La plage était la première étape du voyage. Il fallait à présent pénétrer dans la petite grotte qui se présentait devant eux. Ils entrèrent dans la caverne et là, quelques mètres plus loin, dans la lumière du jour mourant, ils le virent. Ils virent ce qu'ils avaient cherché durant un mois, ce qui leur permettait d'accomplir la mission qu'ils s'étaient fixés. Grand et majestueux, l'objet se tenait devant eux. Le Miroir du Rised. Celui qui révélait les désirs les plus profonds de ceux qui le regardaient. Celui où seule la mort pouvait contempler son reflet et l'indice indispensable pour retrouver les reliques qu'elle avait laissées sur cette terre. Beaucoup de sorciers qui s'étaient trop attardés devant lui étaient devenus fous de désespoir. Ce miroir révélait les besoins les plus secrets mais il n'apportait ni une vision de l'avenir, ni la connaissance, ni la vérité. Il affamait mais sans jamais rassasier et cette faim pouvait vous dévorer. On l'avait caché pour ça, à défaut de le détruire. On l'avait exilé pour sa cruauté. Quand Gellert se posta devant le miroir, il comprit que tous ces gens avaient tort. Ce miroir n'avait rien de cruel. C'était le monde qui était devenu cruel à partir du moment où il avait poussé les sorciers à laisser derrière eux quelque chose de beau pour quelque chose de réaliste. À la minute où il vit son reflet dans le Miroir du Rised, il sut que rien ne pourrait jamais l'arrêter. Il ne se contenterait pas de ce monde qu'on lui avait légué. Il le changerait radicalement. Il le rendrait beau. Il entendit la voix d'Albus qui était resté silencieux à ses côtés :
« Que vois-tu, Gellert ?
-Même si je te le décrivais, tu ne pourrais pas comprendre, s'exclama Gellert, C'est juste inconcevable. Mais je pense que toi et moi voyons la même chose de toute façon. »

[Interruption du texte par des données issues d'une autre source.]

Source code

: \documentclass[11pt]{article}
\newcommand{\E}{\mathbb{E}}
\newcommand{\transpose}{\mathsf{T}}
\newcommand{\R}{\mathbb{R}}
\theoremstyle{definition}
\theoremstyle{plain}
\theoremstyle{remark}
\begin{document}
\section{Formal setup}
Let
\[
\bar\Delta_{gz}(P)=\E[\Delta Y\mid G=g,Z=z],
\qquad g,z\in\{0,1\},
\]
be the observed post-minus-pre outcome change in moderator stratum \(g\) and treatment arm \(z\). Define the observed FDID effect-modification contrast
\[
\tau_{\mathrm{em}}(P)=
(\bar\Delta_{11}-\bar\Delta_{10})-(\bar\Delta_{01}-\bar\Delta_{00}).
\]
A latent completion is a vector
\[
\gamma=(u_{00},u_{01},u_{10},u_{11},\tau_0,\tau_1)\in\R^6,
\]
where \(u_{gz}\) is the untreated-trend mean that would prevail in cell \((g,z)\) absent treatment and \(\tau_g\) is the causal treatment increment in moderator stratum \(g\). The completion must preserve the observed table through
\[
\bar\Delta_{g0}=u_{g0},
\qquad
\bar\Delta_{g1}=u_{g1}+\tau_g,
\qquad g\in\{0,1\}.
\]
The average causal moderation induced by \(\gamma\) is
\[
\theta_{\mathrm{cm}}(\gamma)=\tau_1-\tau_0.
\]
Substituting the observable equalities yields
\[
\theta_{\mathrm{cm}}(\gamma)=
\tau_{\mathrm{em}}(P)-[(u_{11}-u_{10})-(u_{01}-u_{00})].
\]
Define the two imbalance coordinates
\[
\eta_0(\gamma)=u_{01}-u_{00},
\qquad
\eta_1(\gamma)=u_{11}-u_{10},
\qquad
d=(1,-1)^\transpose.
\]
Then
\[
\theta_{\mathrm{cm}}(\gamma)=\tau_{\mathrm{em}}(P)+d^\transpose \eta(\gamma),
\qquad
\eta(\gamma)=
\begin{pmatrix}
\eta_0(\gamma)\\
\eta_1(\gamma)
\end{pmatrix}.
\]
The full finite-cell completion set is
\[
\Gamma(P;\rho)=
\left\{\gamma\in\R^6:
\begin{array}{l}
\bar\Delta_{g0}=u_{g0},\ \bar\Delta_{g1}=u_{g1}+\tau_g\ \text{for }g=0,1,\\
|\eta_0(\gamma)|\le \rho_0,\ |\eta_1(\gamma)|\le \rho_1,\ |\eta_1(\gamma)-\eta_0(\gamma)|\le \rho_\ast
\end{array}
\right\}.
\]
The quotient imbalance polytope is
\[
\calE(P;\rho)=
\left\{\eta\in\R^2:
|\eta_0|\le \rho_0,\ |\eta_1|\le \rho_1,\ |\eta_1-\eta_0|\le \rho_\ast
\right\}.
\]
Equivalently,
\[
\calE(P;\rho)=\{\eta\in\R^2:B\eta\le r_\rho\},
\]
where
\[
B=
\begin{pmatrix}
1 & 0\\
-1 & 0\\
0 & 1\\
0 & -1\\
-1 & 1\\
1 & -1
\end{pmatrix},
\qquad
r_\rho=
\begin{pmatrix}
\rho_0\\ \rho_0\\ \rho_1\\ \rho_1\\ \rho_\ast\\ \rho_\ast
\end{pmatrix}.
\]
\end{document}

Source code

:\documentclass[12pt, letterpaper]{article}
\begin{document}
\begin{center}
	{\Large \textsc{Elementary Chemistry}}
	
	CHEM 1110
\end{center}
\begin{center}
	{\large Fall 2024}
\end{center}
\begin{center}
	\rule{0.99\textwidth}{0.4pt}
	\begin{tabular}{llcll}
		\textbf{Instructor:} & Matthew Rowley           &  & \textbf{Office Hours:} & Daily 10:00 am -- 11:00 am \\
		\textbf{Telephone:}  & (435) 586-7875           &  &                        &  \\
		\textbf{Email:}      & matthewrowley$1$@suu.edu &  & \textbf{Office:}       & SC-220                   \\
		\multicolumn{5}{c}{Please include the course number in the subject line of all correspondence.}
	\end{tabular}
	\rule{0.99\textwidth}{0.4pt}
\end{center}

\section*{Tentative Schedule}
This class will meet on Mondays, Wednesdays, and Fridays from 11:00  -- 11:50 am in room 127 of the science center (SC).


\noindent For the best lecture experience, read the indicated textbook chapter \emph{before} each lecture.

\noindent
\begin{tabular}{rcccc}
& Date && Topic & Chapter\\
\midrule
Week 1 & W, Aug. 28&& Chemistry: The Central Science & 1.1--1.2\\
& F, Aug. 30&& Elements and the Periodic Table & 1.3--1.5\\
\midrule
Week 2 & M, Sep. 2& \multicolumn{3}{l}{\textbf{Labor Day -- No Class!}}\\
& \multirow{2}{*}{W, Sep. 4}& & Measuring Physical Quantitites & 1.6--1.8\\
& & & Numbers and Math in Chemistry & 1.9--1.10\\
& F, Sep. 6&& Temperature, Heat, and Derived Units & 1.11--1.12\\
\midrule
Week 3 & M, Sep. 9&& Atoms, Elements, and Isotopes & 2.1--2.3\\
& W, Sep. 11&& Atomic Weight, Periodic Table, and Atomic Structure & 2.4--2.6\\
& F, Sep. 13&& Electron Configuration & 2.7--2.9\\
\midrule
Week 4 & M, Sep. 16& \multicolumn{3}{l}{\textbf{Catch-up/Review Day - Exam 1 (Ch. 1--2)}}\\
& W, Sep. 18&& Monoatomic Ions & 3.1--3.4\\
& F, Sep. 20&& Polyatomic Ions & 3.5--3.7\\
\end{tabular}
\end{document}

Un nouveau silence s'installa et Albus finit par répondre avec lassitude :
« Oui, sûrement. Je vais monter la tente. »
Gellert resta encore un instant devant le Miroir du Rised qu'il emmènerait demain avant de se décider à rejoindre Albus hors de la grotte. Ce monde qu'il haïssait brisait les sorciers comme les faibles vagues qui venaient mourir sur cette plage. Et l'ordre établi était cette marée noire où s'engluaient les rêves et la grandeur dans l'océan des concessions faites avec le monde des moldus. À partir de cet instant, Gellert n'en ferait plus. Rien ne pourrait plus le retenir. Il serait libre et il rendrait tous les sorciers libres. Ce monde ne le garderait plus dans cette prison étouffante, à l'abri des regards, sous son joug, derrière ces murailles humiliantes. Entre ses griffes.